4. Equipment preparation
- Ensure that the powder-spreading metal 3D printing equipment is in normal working condition, and check the laser, optical system, powder supply system, gas protection system, etc.
- Clean the working chamber of the equipment to ensure the cleanliness of the working environment.
5. Printing process
- Spread the selected metal powder evenly on the workbench.
- According to the preset printing path, the laser beam selectively melts the powder to form a layer of cross-sectional shape.
- The workbench drops a layer of thickness, spreads the powder again, melts it, and accumulates layers until the part is printed.
6. Post-processing
- After printing, there will usually be some residual powder on the part, which needs to be cleaned.
- Hot isostatic pressing (HIP) may be required to eliminate internal pores and improve the density and performance of the part.
- Perform mechanical processing such as milling and drilling to achieve the final dimensional accuracy and surface quality requirements.
7. Quality inspection
- Use non-destructive testing methods such as X-ray testing and ultrasonic testing to check whether there are defects inside the part.
- Conduct mechanical property tests, such as tensile tests and hardness tests, to ensure that the parts meet the performance standards of automotive parts.
For example, when printing a car engine cylinder block, the structural strength and heat dissipation requirements of the cylinder block should be fully considered during the design, and high-temperature resistant and high-strength metal materials, such as titanium alloys, should be selected. During the printing process, the laser power and scanning speed are strictly controlled to ensure the density and precision of the cylinder block.

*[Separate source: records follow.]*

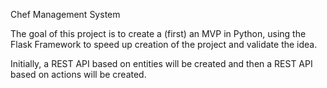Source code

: Chef Management System

The goal of this project is to create a (first) an MVP in Python, using the Flask Framework to speed up creation of the project and validate the idea.

Initially, a REST API based on entities will be created and then a REST API based on actions will be created.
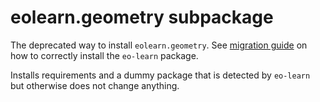 # eolearn.geometry subpackage

The deprecated way to install `eolearn.geometry`. See [migration guide](https://github.com/sentinel-hub/eo-learn/issues/733) on how to correctly install the `eo-learn` package.

Installs requirements and a dummy package that is detected by `eo-learn` but otherwise does not change anything.
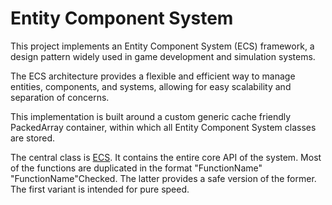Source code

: # Entity Component System 

This project implements an Entity Component System (ECS) framework, a design pattern widely used in game development  and simulation systems. 

The ECS architecture provides a flexible and efficient way to manage entities, components, and systems, allowing for easy scalability and separation of concerns.

This implementation is built around a custom generic cache friendly PackedArray container, within which all Entity Component System classes are stored. 

The central class is [ECS](ECS/ECS.h). It contains the entire core API of the system. Most of the functions are duplicated in the format "FunctionName" "FunctionName"Checked. The latter provides a safe version of the former. The first variant is intended for pure speed. 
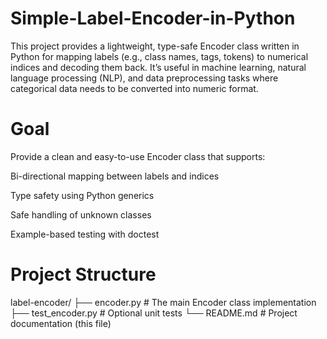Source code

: # Simple-Label-Encoder-in-Python
This project provides a lightweight, type-safe Encoder class written in Python for mapping labels (e.g., class names, tags, tokens) to numerical indices and decoding them back. It’s useful in machine learning, natural language processing (NLP), and data preprocessing tasks where categorical data needs to be converted into numeric format.


# Goal

Provide a clean and easy-to-use Encoder class that supports:

Bi-directional mapping between labels and indices

Type safety using Python generics

Safe handling of unknown classes

Example-based testing with doctest


# Project Structure



label-encoder/
├── encoder.py           # The main Encoder class implementation
├── test_encoder.py      # Optional unit tests
└── README.md            # Project documentation (this file)





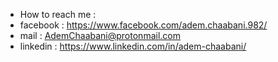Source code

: - How to reach me :
- facebook : https://www.facebook.com/adem.chaabani.982/
- mail : AdemChaabani@protonmail.com
- linkedin : https://www.linkedin.com/in/adem-chaabani/
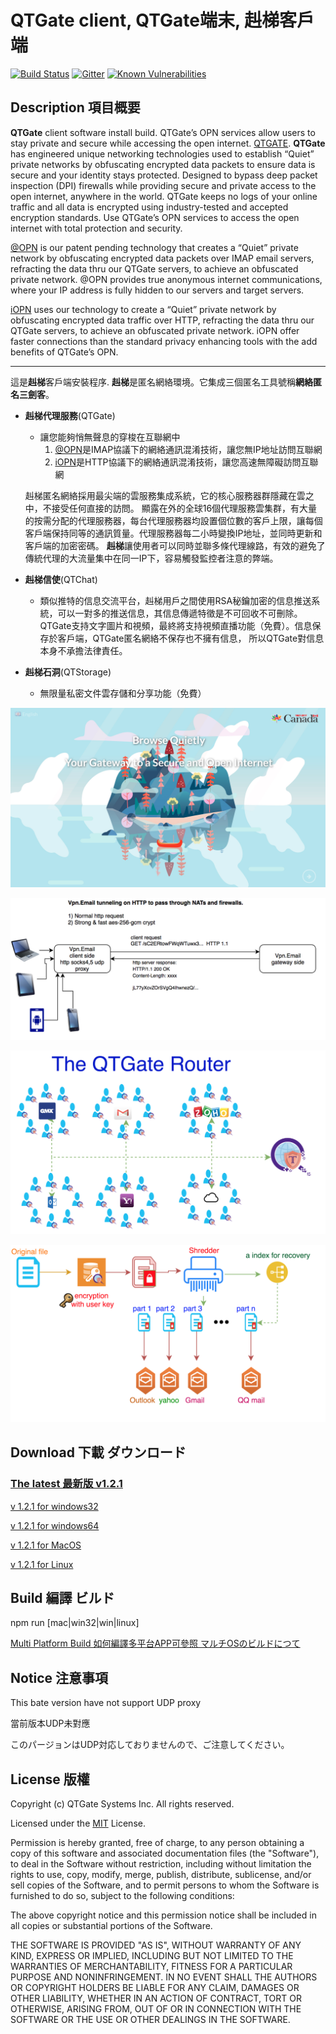 # QTGate client, QTGate端末, 赳梯客戶端
[![Build Status](https://travis-ci.org/QTGate/QTGate-Desktop-Client.svg?branch=master)](https://travis-ci.org/QTGate/QTGate-Desktop-Client)
[![Gitter](https://img.shields.io/badge/chat-on%20gitter-blue.svg)](https://gitter.im/QTGate/Lobby)
[![Known Vulnerabilities](https://snyk.io/test/github/qtgate/qtgate-desktop-client/badge.svg)](https://snyk.io/test/github/qtgate/qtgate-desktop-client)
## Description 項目概要

**QTGate** client software install build.
QTGate’s OPN services allow users to stay private and secure while accessing the open internet. [QTGATE](https://www.qtgate.com).
**QTGate** has engineered unique networking technologies used to establish “Quiet” private networks by obfuscating encrypted data packets to ensure data is secure and your identity stays protected. Designed to bypass deep packet inspection (DPI) firewalls while providing secure and private access to the open internet, anywhere in the world.
QTGate keeps no logs of your online traffic and all data is encrypted using industry-tested and accepted encryption standards. Use QTGate’s OPN services to access the open internet with total protection and security.

[@OPN](https://github.com/QTGate/atOPN) is our patent pending technology that creates a “Quiet” private network by obfuscating encrypted data packets over IMAP email servers, refracting the data thru our QTGate servers, to achieve an obfuscated private network. @OPN provides true anonymous internet communications, where your IP address is fully hidden to our servers and target servers.

[iOPN](https://github.com/QTGate/iOPN) uses our technology to create a “Quiet” private network by obfuscating encrypted data traffic over HTTP, refracting the data thru our QTGate servers, to achieve an obfuscated private network. iOPN offer faster connections than the standard privacy enhancing tools with the add benefits of QTGate’s OPN.

***

這是**赳梯**客戶端安裝程序.
**赳梯**是匿名網絡環境。它集成三個匿名工具號稱**網絡匿名三劍客**。
- **赳梯代理服務**(QTGate)
    * 讓您能夠悄無聲息的穿梭在互聯網中
        1. [@OPN](https://github.com/QTGate/atOPN)是IMAP協議下的網絡通訊混淆技術，讓您無IP地址訪問互聯網
        2. [iOPN](https://github.com/QTGate/iOPN)是HTTP協議下的網絡通訊混淆技術，讓您高速無障礙訪問互聯網
    
    赳梯匿名網絡採用最尖端的雲服務集成系統，它的核心服務器群隱藏在雲之中，不接受任何直接的訪問。
    顯露在外的全球16個代理服務雲集群，有大量的按需分配的代理服務器，每台代理服務器均設置個位數的客戶上限，讓每個客戶端保持同等的通訊質量。代理服務器每二小時變換IP地址，並同時更新和客戶端的加密密碼。
    **赳梯**讓使用者可以同時並聯多條代理線路，有效的避免了傳統代理的大流量集中在同一IP下，容易觸發監控者注意的弊端。

- **赳梯信使**(QTChat)
    * 類似推特的信息交流平台，赳梯用戶之間使用RSA秘鑰加密的信息推送系統，可以一對多的推送信息，其信息傳遞特徵是不可回收不可刪除。QTGate支持文字圖片和視頻，最終將支持視頻直播功能（免費）。信息保存於客戶端，QTGate匿名網絡不保存也不擁有信息，
    所以QTGate對信息本身不承擔法律責任。

- **赳梯石洞**(QTStorage)
    * 無限量私密文件雲存儲和分享功能（免費）

![http protocol](/resources/canada150.png?raw=true)

![http protocol](/resources/vpn.email11.jpg?raw=true)

![http protocol](/resources/QTChat.png?raw=true)

![http protocol](/resources/QTStorage.png?raw=true)


## Download 下載 ダウンロード

### [The latest 最新版 v1.2.1](https://github.com/QTGate/QTGate-Desktop-Client/releases/latest/)

[v 1.2.1 for windows32](https://github.com/QTGate/QTGate-Desktop-Client/releases/download/v1.2.1/qtgate.Setup.1.2.1.ia32.exe)

[v 1.2.1 for windows64](https://github.com/QTGate/QTGate-Desktop-Client/releases/download/v1.2.1/qtgate.Setup.1.2.1.exe)

[v 1.2.1 for MacOS](https://github.com/QTGate/QTGate-Desktop-Client/releases/download/v1.2.1/qtgate-1.2.1.dmg)

[v 1.2.1 for Linux](https://github.com/QTGate/QTGate-Desktop-Client/releases/download/v1.2.1/qtgate_1.2.1_amd64.deb)



## Build 編譯 ビルド

npm run [mac|win32|win|linux]

[Multi Platform Build 如何編譯多平台APP可參照 マルチOSのビルドにつて](https://www.electron.build/multi-platform-build)

## Notice 注意事項 

This bate version have not support UDP proxy

當前版本UDP未對應

このパージョンはUDP対応しておりませんので、ご注意してください。

## License 版權 

Copyright (c) QTGate Systems Inc. All rights reserved.

Licensed under the [MIT](LICENSE) License.

Permission is hereby granted, free of charge, to any person obtaining a copy
of this software and associated documentation files (the "Software"), to deal
in the Software without restriction, including without limitation the rights
to use, copy, modify, merge, publish, distribute, sublicense, and/or sell
copies of the Software, and to permit persons to whom the Software is
furnished to do so, subject to the following conditions:

The above copyright notice and this permission notice shall be included in
all copies or substantial portions of the Software.

THE SOFTWARE IS PROVIDED "AS IS", WITHOUT WARRANTY OF ANY KIND, EXPRESS OR
IMPLIED, INCLUDING BUT NOT LIMITED TO THE WARRANTIES OF MERCHANTABILITY,
FITNESS FOR A PARTICULAR PURPOSE AND NONINFRINGEMENT. IN NO EVENT SHALL THE
AUTHORS OR COPYRIGHT HOLDERS BE LIABLE FOR ANY CLAIM, DAMAGES OR OTHER
LIABILITY, WHETHER IN AN ACTION OF CONTRACT, TORT OR OTHERWISE, ARISING FROM,
OUT OF OR IN CONNECTION WITH THE SOFTWARE OR THE USE OR OTHER DEALINGS IN
THE SOFTWARE.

After printing, the cylinder block is processed by HIP and machining to achieve the size and performance required by the design, and finally undergoes strict quality inspection to ensure that it can operate reliably in the car engine.
It should be noted that the entire printing process requires strict quality control and process optimization to ensure that the printed automotive parts meet the performance and quality requirements.